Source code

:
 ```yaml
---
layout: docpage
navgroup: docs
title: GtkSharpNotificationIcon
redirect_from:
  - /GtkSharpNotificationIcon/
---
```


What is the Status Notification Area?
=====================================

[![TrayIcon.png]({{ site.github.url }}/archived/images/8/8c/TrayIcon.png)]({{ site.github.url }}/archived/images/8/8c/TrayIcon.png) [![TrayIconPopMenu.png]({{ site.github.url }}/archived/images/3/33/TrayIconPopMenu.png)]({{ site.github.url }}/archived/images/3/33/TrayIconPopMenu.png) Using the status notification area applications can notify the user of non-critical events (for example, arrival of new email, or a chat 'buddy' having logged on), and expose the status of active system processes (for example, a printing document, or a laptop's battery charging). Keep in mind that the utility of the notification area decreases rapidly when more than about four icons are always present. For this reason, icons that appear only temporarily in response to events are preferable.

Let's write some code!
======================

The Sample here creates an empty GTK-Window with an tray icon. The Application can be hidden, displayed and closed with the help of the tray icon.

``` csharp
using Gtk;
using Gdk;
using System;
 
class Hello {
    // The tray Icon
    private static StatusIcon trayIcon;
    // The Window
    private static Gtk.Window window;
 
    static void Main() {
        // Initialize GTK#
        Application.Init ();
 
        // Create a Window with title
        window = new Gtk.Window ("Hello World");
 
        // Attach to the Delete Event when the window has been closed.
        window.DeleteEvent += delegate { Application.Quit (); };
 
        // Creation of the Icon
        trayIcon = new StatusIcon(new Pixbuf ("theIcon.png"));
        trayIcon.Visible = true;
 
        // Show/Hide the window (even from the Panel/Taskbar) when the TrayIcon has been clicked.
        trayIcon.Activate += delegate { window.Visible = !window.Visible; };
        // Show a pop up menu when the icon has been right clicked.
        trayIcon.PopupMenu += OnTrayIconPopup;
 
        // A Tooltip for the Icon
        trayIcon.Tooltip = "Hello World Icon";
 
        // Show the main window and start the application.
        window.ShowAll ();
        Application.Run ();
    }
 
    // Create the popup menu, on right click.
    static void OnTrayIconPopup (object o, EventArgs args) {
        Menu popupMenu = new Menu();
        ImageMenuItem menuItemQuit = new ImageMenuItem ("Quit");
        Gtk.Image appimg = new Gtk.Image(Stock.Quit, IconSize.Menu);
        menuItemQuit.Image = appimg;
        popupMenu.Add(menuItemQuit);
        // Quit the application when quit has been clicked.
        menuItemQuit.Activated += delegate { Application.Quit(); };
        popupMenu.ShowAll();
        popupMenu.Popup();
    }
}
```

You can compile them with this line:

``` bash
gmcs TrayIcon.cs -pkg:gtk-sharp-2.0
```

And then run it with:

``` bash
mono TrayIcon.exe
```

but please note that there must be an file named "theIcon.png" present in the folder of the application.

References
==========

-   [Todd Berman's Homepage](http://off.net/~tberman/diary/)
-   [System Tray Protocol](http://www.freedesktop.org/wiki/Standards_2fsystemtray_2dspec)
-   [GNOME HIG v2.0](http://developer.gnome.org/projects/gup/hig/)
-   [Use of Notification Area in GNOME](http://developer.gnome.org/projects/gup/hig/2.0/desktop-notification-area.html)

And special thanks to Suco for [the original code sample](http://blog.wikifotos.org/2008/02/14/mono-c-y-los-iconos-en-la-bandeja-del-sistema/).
==
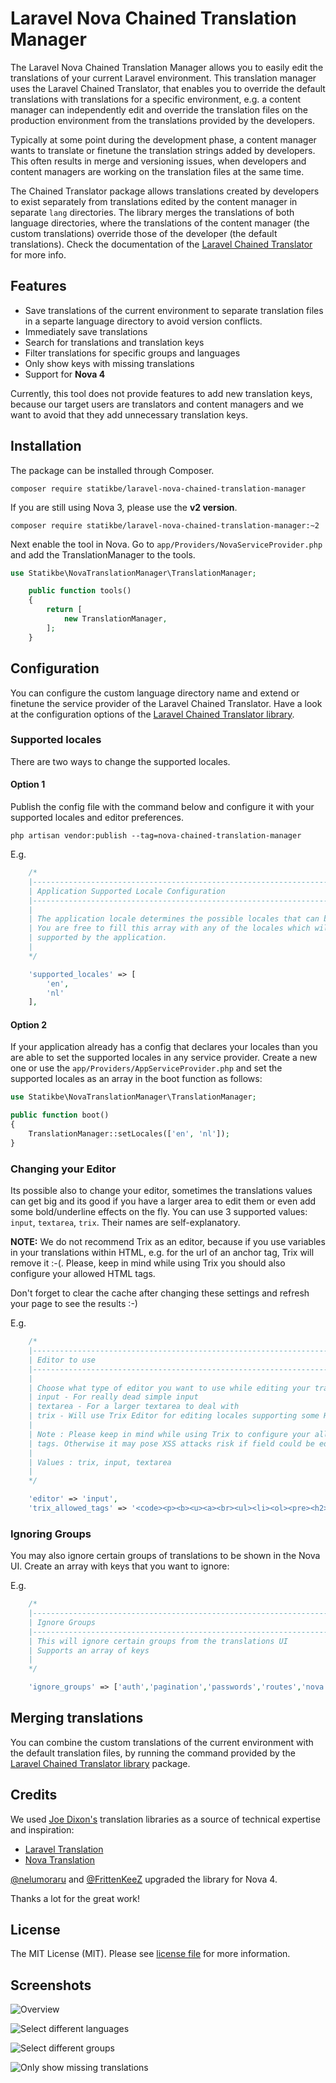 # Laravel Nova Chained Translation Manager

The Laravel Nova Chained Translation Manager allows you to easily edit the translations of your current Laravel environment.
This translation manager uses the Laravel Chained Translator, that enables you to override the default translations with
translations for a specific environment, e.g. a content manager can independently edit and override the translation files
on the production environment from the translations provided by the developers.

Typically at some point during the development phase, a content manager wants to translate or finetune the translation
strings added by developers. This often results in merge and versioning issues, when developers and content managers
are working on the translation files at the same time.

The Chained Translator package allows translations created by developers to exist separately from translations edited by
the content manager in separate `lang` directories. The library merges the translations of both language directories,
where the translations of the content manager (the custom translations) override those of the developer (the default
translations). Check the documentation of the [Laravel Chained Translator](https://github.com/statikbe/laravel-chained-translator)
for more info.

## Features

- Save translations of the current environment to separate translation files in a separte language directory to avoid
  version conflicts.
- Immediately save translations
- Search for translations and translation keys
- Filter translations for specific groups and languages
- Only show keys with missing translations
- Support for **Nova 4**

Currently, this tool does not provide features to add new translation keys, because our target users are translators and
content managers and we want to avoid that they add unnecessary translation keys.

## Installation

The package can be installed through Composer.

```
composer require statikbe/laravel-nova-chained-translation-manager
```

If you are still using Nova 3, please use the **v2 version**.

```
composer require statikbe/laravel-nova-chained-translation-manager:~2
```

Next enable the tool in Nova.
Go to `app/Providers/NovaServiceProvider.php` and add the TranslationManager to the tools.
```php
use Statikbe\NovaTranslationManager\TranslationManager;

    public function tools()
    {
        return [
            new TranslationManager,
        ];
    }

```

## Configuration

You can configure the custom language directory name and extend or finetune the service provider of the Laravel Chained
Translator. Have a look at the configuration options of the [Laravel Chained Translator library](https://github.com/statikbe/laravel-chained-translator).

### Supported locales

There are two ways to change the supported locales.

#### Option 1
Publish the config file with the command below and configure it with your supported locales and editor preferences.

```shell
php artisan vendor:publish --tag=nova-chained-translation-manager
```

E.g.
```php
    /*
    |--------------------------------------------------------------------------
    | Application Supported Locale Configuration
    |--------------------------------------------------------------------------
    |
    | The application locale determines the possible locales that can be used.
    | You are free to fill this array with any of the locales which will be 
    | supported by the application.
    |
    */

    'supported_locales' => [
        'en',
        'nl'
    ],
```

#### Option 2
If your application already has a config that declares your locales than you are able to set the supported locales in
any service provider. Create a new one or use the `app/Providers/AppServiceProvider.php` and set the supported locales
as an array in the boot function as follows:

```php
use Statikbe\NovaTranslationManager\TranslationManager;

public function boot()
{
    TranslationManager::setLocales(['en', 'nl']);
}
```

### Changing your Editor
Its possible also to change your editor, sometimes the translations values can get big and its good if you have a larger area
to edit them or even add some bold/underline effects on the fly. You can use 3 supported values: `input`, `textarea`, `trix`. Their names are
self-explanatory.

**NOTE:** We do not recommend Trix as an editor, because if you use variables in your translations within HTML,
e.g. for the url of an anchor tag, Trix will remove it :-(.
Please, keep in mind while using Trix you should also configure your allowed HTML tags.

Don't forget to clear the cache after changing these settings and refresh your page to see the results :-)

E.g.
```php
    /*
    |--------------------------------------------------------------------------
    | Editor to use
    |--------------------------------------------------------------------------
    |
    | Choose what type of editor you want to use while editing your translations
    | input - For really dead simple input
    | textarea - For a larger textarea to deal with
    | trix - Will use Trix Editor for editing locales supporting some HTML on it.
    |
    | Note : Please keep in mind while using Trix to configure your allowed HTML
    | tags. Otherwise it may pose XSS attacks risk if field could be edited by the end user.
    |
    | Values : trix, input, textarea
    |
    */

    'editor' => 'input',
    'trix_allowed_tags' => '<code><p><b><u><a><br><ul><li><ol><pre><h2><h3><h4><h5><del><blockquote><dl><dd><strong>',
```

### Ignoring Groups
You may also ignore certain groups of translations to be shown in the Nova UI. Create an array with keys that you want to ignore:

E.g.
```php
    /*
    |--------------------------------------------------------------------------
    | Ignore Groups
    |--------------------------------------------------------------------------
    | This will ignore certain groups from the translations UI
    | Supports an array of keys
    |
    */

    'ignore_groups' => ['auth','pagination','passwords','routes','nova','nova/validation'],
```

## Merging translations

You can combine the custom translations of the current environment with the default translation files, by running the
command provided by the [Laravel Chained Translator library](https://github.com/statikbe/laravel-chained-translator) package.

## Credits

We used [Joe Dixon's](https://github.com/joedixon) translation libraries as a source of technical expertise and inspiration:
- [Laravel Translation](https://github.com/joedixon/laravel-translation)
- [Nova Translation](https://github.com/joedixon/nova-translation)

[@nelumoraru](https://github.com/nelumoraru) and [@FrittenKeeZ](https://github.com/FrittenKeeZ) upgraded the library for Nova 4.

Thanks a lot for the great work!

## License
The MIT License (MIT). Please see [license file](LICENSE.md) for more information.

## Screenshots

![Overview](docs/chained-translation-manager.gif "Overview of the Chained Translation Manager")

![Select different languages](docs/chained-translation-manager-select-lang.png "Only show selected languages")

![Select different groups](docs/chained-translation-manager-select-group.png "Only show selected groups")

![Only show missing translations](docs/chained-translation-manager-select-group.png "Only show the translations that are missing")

### Instructions to follow:
Only the number is wanted: count the lines of the records that hold the word "developers".

### Task answer:
3